Examples of tampering with academic work include, but are not limited to, the following:

  • Plagiarism (use of someone else's intellectual property without proper acknowledgement);
  • Cheating (dishonesty in an academic assignment. See above and Section A.4 for definition);
  • The submission of work for credit for which credit has previously been obtained at Jacobs University Bremen or any other institution without prior consent from the instructor;
  • The acquisition or distribution of confidential academic material, i.e. exams, without prior consent from the instructor.
  • The impersonation of another student in an examination, or the submission of work in someone else’s name.

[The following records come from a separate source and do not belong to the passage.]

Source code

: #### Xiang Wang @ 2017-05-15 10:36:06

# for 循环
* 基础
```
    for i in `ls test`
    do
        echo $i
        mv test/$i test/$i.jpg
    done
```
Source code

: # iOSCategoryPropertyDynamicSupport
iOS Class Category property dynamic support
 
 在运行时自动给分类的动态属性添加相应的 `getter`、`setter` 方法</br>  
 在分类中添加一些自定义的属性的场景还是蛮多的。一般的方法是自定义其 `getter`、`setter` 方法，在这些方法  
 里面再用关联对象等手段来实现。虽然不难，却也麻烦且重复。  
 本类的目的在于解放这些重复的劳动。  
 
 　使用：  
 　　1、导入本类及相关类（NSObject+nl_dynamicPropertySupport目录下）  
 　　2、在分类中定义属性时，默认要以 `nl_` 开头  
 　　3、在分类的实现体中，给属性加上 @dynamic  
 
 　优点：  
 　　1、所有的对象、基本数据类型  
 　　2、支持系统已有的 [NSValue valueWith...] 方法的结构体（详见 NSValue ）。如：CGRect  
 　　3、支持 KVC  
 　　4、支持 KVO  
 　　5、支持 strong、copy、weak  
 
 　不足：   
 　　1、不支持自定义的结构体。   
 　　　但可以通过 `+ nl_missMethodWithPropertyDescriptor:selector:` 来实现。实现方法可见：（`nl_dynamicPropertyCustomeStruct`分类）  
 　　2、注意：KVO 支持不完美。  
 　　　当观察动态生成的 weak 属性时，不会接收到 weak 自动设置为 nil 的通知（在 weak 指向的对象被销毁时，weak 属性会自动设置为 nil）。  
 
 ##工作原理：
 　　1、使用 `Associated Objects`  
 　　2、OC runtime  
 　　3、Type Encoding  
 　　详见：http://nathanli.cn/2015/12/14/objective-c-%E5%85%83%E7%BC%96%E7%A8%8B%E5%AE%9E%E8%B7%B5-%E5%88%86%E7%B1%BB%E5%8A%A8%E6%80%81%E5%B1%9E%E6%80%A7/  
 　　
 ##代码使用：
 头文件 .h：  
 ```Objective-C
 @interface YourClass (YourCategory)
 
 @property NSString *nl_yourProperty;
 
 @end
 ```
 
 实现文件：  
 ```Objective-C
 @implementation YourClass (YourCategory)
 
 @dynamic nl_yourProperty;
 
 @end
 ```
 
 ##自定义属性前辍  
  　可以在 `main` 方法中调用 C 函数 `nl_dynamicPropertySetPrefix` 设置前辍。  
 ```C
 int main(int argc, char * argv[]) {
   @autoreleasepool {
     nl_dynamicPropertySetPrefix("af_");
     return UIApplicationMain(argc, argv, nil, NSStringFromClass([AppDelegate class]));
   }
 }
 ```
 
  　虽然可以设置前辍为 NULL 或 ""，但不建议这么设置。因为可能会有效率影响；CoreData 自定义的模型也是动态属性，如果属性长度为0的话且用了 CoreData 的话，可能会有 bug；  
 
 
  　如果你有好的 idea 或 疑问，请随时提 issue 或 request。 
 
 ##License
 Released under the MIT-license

Examples of disruption of the academic environment include, but are not limited to, the following:

  • The disruption of any university activities such as teaching, research, studying or administrative work;
  • The removal or defacement of shared materials that are required by other students for academic work;
  • The sabotage or theft of another person’s academic work;
  • The act of providing an instructor or University official with false information;
  • The submission of official documents to the University that have been forged, falsified, or altered;
  • The unauthorized access to or alteration of University records;
  • The commercial use of any university material or property without explicit permission.

Infractions Specific to Faculty:

Examples of infractions that are specific to members of the faculty include, but are not limited to, the following:

  • Neglecting to define for students expectations regarding academic integrity and academic performance in a course or research project;
  • Bias regarding students or favoritism;
  • Failure to respond with the minimum mandatory sanction in the event of academic dishonesty.

For scientific work at Jacobs University Bremen, the Deutsche Forschungsgemeinschaft's "Proposals for Safeguarding Good Scientific Practice" and the Max Planck Society's "Regeln zur Sicherung guter wissenschaftlicher Praxis" (translated as "Rules for Safeguarding Good Scientific Practice") are part of this code.

These rules specifically prohibit the submission of work containing knowingly false statements, facts, or references.

A2. Details of the Procedure

  1. In the first month of each academic year, the three student members of the Academic Integrity Committee and their three substitutes or deputy student members are elected by the student body. Likewise, the three faculty members and their three substitutes or deputy faculty members are elected in a joint faculty meeting of all schools. The members of the Committee then elect the chairperson. For the academic year 2002-2003, the chairperson of the Academic Integrity Committee will be a member of faculty. All Committee members' terms in office end with the election of a new Committee.
  2. No students who are on academic probation may be members of the Academic Integrity Committee.
  3. Members of the Academic Integrity Committee may not serve in committee sessions in which they are involved as a party to the argument. If during the course of a proceeding a member becomes involved, that member must recuse herself or himself and be replaced by a deputy member.
  4. The sequence in which deputy members serve is determined by the number of votes received in the election of members. In case of a tie in the election of members, the sequence will be determined by lot.